I suspect that much like us, the guys in 7-2 are not heading out on their deployment this weekend for the sole purpose of losing ships just to lose them. That is an easy message to confuse with the Fly Fearless mentality. Flying Fearless dictates that if I have ANY chance of a positive outcome, I take it. In all likelihood my ship will probably explode, but I'm going to head in anyway to either win, or die trying.
Often times we'll be off in fleet and come across another gang that outnumbers us, out ships us, or both. The FC will be courteous (partially to absolve himself of any upcoming guilt) and inform the fleet "Guys, we can take this fight, but we probably won't win." The response in our fleets is almost always a resounding "Fuck it, let's go!" We win a lot more of those fights than we should. We also get dunked sometimes, but if you don't shoot, you can't score. We're also of the mentality that it's better to have fought and lost than get no fights at all.

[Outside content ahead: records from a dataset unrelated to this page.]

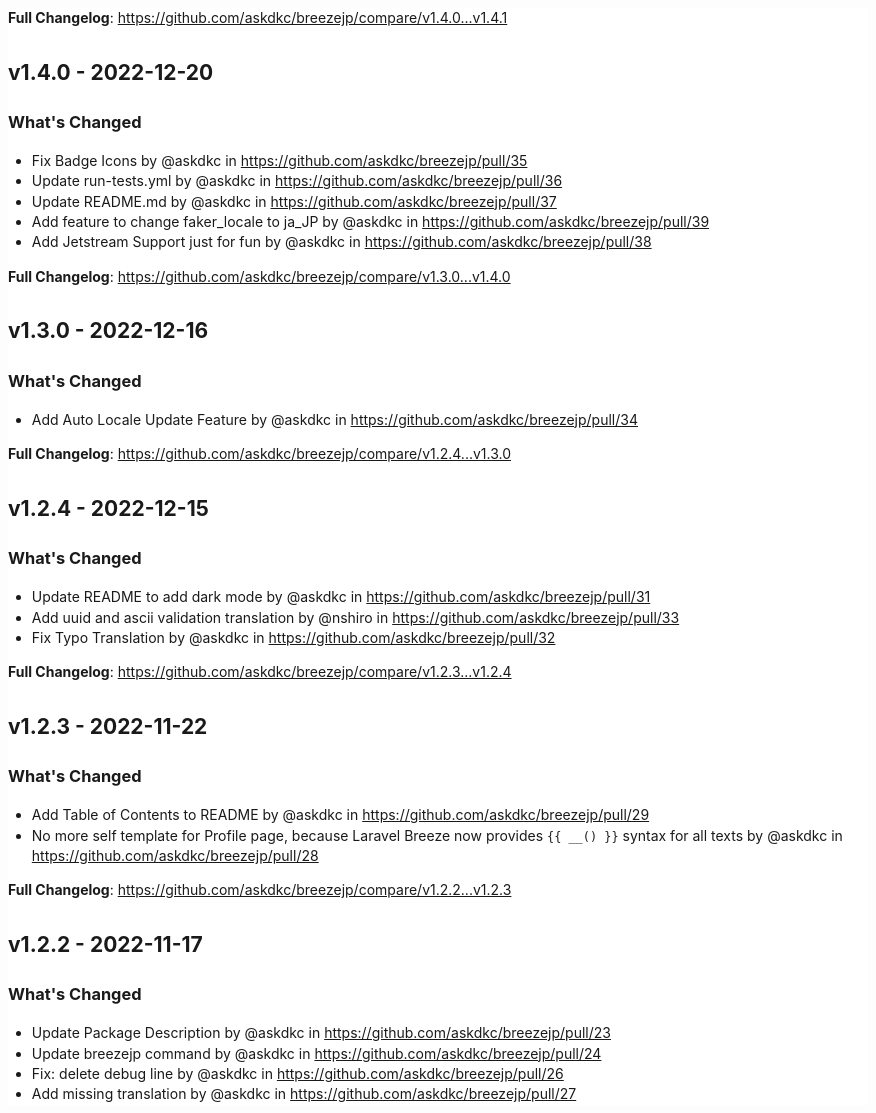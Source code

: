 **Full Changelog**: https://github.com/askdkc/breezejp/compare/v1.4.0...v1.4.1

## v1.4.0 - 2022-12-20

### What's Changed

- Fix Badge Icons by @askdkc in https://github.com/askdkc/breezejp/pull/35
- Update run-tests.yml by @askdkc in https://github.com/askdkc/breezejp/pull/36
- Update README.md by @askdkc in https://github.com/askdkc/breezejp/pull/37
- Add feature to change faker_locale to ja_JP by @askdkc in https://github.com/askdkc/breezejp/pull/39
- Add Jetstream Support just for fun by @askdkc in https://github.com/askdkc/breezejp/pull/38

**Full Changelog**: https://github.com/askdkc/breezejp/compare/v1.3.0...v1.4.0

## v1.3.0 - 2022-12-16

### What's Changed

- Add Auto Locale Update Feature by @askdkc in https://github.com/askdkc/breezejp/pull/34

**Full Changelog**: https://github.com/askdkc/breezejp/compare/v1.2.4...v1.3.0

## v1.2.4 - 2022-12-15

### What's Changed

- Update README to add dark mode by @askdkc in https://github.com/askdkc/breezejp/pull/31
- Add uuid and ascii validation translation by @nshiro in https://github.com/askdkc/breezejp/pull/33
- Fix Typo Translation by @askdkc in https://github.com/askdkc/breezejp/pull/32

**Full Changelog**: https://github.com/askdkc/breezejp/compare/v1.2.3...v1.2.4

## v1.2.3 - 2022-11-22

### What's Changed

- Add Table of Contents to README by @askdkc in https://github.com/askdkc/breezejp/pull/29
- No more self template for Profile page, because Laravel Breeze now provides `{{ __() }}` syntax for all texts by @askdkc in https://github.com/askdkc/breezejp/pull/28

**Full Changelog**: https://github.com/askdkc/breezejp/compare/v1.2.2...v1.2.3

## v1.2.2 - 2022-11-17

### What's Changed

- Update Package Description by @askdkc in https://github.com/askdkc/breezejp/pull/23
- Update breezejp command by @askdkc in https://github.com/askdkc/breezejp/pull/24
- Fix: delete debug line by @askdkc in https://github.com/askdkc/breezejp/pull/26
- Add missing translation by @askdkc in https://github.com/askdkc/breezejp/pull/27
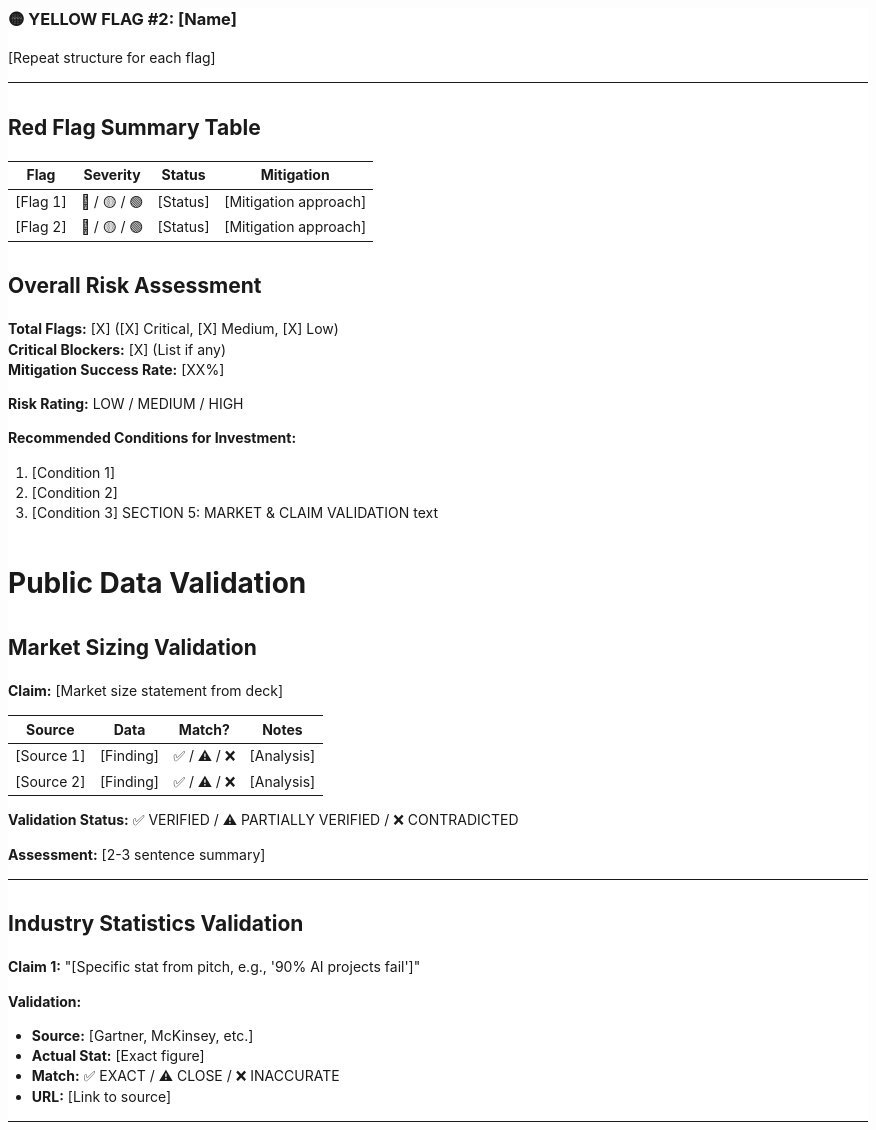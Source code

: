 
### 🟡 YELLOW FLAG #2: [Name]
[Repeat structure for each flag]

---

## Red Flag Summary Table

| Flag | Severity | Status | Mitigation |
|------|----------|--------|------------|
| [Flag 1] | 🔴 / 🟡 / 🟢 | [Status] | [Mitigation approach] |
| [Flag 2] | 🔴 / 🟡 / 🟢 | [Status] | [Mitigation approach] |

## Overall Risk Assessment

**Total Flags:** [X] ([X] Critical, [X] Medium, [X] Low)  
**Critical Blockers:** [X] (List if any)  
**Mitigation Success Rate:** [XX%]

**Risk Rating:** LOW / MEDIUM / HIGH

**Recommended Conditions for Investment:**
1. [Condition 1]
2. [Condition 2]
3. [Condition 3]
SECTION 5: MARKET & CLAIM VALIDATION
text
# Public Data Validation

## Market Sizing Validation

**Claim:** [Market size statement from deck]

| Source | Data | Match? | Notes |
|--------|------|--------|-------|
| [Source 1] | [Finding] | ✅ / ⚠️ / ❌ | [Analysis] |
| [Source 2] | [Finding] | ✅ / ⚠️ / ❌ | [Analysis] |

**Validation Status:** ✅ VERIFIED / ⚠️ PARTIALLY VERIFIED / ❌ CONTRADICTED

**Assessment:** [2-3 sentence summary]

---

## Industry Statistics Validation

**Claim 1:** "[Specific stat from pitch, e.g., '90% AI projects fail']"

**Validation:**
- **Source:** [Gartner, McKinsey, etc.]
- **Actual Stat:** [Exact figure]
- **Match:** ✅ EXACT / ⚠️ CLOSE / ❌ INACCURATE
- **URL:** [Link to source]

---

|This newbro knows how to Fly Fearless.|
More sensible pilots than Xiderpunk would have seen the age of the pilot they were about to engage, and logic would dictate a low probability of success, meaning the proper course of action would be to GTFO. Xiderpunk is not a sensible flier, he Flies Fearless. He took a shot, and in this case he scored. He might get dunked on the next 10 times he tries that, but that one victory will keep him hungry for another one, and he'll keep trying until he gets it again.
Winning against the odds is like a drug in Eve. The shaking hands. The adrenaline. The jumping out of your chair yelling "GET SOME!" at the top of your lungs causing those friends and family around you to wonder if you've lost it. That's why we take those long odds. It's not about derping to derp, it's about winning when you shouldn't, and not being afraid of inevitable failure.